Problem description
Would you copy the full listing that follows without changing a thing?

Data to examine
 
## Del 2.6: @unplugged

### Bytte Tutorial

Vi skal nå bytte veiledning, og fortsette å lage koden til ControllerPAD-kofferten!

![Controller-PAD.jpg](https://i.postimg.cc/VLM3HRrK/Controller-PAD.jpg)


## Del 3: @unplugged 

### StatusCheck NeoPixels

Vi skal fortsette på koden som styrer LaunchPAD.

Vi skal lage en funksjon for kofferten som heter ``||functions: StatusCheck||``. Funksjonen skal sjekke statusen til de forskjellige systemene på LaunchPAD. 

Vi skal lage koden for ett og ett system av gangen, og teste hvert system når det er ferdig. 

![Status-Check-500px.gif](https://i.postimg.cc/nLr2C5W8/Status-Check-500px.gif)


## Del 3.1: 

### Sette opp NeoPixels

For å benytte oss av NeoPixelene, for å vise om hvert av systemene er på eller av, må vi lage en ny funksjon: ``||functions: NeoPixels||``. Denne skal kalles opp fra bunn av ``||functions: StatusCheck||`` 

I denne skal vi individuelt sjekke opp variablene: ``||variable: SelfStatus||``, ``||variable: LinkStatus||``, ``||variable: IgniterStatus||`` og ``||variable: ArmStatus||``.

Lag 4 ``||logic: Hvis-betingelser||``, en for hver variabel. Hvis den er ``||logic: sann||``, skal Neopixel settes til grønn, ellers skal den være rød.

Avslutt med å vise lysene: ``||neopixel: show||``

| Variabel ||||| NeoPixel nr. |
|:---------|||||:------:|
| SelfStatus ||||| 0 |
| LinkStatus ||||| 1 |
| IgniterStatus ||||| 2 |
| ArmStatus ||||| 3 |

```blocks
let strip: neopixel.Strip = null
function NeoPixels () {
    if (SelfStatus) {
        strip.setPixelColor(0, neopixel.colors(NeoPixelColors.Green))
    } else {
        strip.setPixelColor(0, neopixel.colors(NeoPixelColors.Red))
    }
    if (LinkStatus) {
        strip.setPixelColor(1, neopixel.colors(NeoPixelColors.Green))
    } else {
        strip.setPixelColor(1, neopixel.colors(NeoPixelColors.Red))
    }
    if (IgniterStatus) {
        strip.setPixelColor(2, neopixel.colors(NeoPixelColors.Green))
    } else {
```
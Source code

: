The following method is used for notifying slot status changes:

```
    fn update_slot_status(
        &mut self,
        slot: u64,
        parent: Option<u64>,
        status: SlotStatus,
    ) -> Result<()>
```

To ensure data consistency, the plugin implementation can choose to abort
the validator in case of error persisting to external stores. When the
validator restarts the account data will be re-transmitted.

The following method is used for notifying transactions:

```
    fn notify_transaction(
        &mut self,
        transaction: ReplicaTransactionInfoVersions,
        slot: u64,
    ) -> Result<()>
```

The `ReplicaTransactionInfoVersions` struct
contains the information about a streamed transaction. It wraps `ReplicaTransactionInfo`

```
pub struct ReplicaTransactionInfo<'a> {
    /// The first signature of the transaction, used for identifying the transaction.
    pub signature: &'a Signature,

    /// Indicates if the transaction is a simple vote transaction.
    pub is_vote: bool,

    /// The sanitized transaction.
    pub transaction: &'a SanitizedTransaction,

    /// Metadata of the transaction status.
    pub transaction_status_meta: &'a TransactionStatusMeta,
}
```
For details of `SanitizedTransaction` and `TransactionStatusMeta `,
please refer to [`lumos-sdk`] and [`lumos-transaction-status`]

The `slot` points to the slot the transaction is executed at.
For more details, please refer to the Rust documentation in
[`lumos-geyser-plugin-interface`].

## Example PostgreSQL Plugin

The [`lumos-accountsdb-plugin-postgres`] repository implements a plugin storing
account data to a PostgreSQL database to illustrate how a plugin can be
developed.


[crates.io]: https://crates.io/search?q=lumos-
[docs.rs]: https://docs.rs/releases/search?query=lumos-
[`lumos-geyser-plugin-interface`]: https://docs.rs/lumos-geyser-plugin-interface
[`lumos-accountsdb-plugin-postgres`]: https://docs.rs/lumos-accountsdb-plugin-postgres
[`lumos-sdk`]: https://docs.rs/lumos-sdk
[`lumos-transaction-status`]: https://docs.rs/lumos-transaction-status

Response box
## Del 2.6: @unplugged

### Bytte Tutorial

Vi skal nå bytte veiledning, og fortsette å lage koden til ControllerPAD-kofferten!

![Controller-PAD.jpg](https://i.postimg.cc/VLM3HRrK/Controller-PAD.jpg)


## Del 3: @unplugged 

### StatusCheck NeoPixels

Vi skal fortsette på koden som styrer LaunchPAD.

Vi skal lage en funksjon for kofferten som heter ``||functions: StatusCheck||``. Funksjonen skal sjekke statusen til de forskjellige systemene på LaunchPAD. 

Vi skal lage koden for ett og ett system av gangen, og teste hvert system når det er ferdig. 

![Status-Check-500px.gif](https://i.postimg.cc/nLr2C5W8/Status-Check-500px.gif)


## Del 3.1: 

### Sette opp NeoPixels

For å benytte oss av NeoPixelene, for å vise om hvert av systemene er på eller av, må vi lage en ny funksjon: ``||functions: NeoPixels||``. Denne skal kalles opp fra bunn av ``||functions: StatusCheck||`` 

I denne skal vi individuelt sjekke opp variablene: ``||variable: SelfStatus||``, ``||variable: LinkStatus||``, ``||variable: IgniterStatus||`` og ``||variable: ArmStatus||``.

Lag 4 ``||logic: Hvis-betingelser||``, en for hver variabel. Hvis den er ``||logic: sann||``, skal Neopixel settes til grønn, ellers skal den være rød.

Avslutt med å vise lysene: ``||neopixel: show||``

| Variabel ||||| NeoPixel nr. |
|:---------|||||:------:|
| SelfStatus ||||| 0 |
| LinkStatus ||||| 1 |
| IgniterStatus ||||| 2 |
| ArmStatus ||||| 3 |

```blocks
let strip: neopixel.Strip = null
function NeoPixels () {
    if (SelfStatus) {
        strip.setPixelColor(0, neopixel.colors(NeoPixelColors.Green))
    } else {
        strip.setPixelColor(0, neopixel.colors(NeoPixelColors.Red))
    }
    if (LinkStatus) {
        strip.setPixelColor(1, neopixel.colors(NeoPixelColors.Green))
    } else {
        strip.setPixelColor(1, neopixel.colors(NeoPixelColors.Red))
    }
    if (IgniterStatus) {
        strip.setPixelColor(2, neopixel.colors(NeoPixelColors.Green))
    } else {
```
Source code

:The following method is used for notifying slot status changes:

```
    fn update_slot_status(
        &mut self,
        slot: u64,
        parent: Option<u64>,
        status: SlotStatus,
    ) -> Result<()>
```

To ensure data consistency, the plugin implementation can choose to abort
the validator in case of error persisting to external stores. When the
validator restarts the account data will be re-transmitted.

The following method is used for notifying transactions:

```
    fn notify_transaction(
        &mut self,
        transaction: ReplicaTransactionInfoVersions,
        slot: u64,
    ) -> Result<()>
```

The `ReplicaTransactionInfoVersions` struct
contains the information about a streamed transaction. It wraps `ReplicaTransactionInfo`

```
pub struct ReplicaTransactionInfo<'a> {
    /// The first signature of the transaction, used for identifying the transaction.
    pub signature: &'a Signature,

    /// Indicates if the transaction is a simple vote transaction.
    pub is_vote: bool,

    /// The sanitized transaction.
    pub transaction: &'a SanitizedTransaction,

    /// Metadata of the transaction status.
    pub transaction_status_meta: &'a TransactionStatusMeta,
}
```
For details of `SanitizedTransaction` and `TransactionStatusMeta `,
please refer to [`lumos-sdk`] and [`lumos-transaction-status`]

The `slot` points to the slot the transaction is executed at.
For more details, please refer to the Rust documentation in
[`lumos-geyser-plugin-interface`].

## Example PostgreSQL Plugin

The [`lumos-accountsdb-plugin-postgres`] repository implements a plugin storing
account data to a PostgreSQL database to illustrate how a plugin can be
developed.


[crates.io]: https://crates.io/search?q=lumos-
[docs.rs]: https://docs.rs/releases/search?query=lumos-
[`lumos-geyser-plugin-interface`]: https://docs.rs/lumos-geyser-plugin-interface
[`lumos-accountsdb-plugin-postgres`]: https://docs.rs/lumos-accountsdb-plugin-postgres
[`lumos-sdk`]: https://docs.rs/lumos-sdk
[`lumos-transaction-status`]: https://docs.rs/lumos-transaction-status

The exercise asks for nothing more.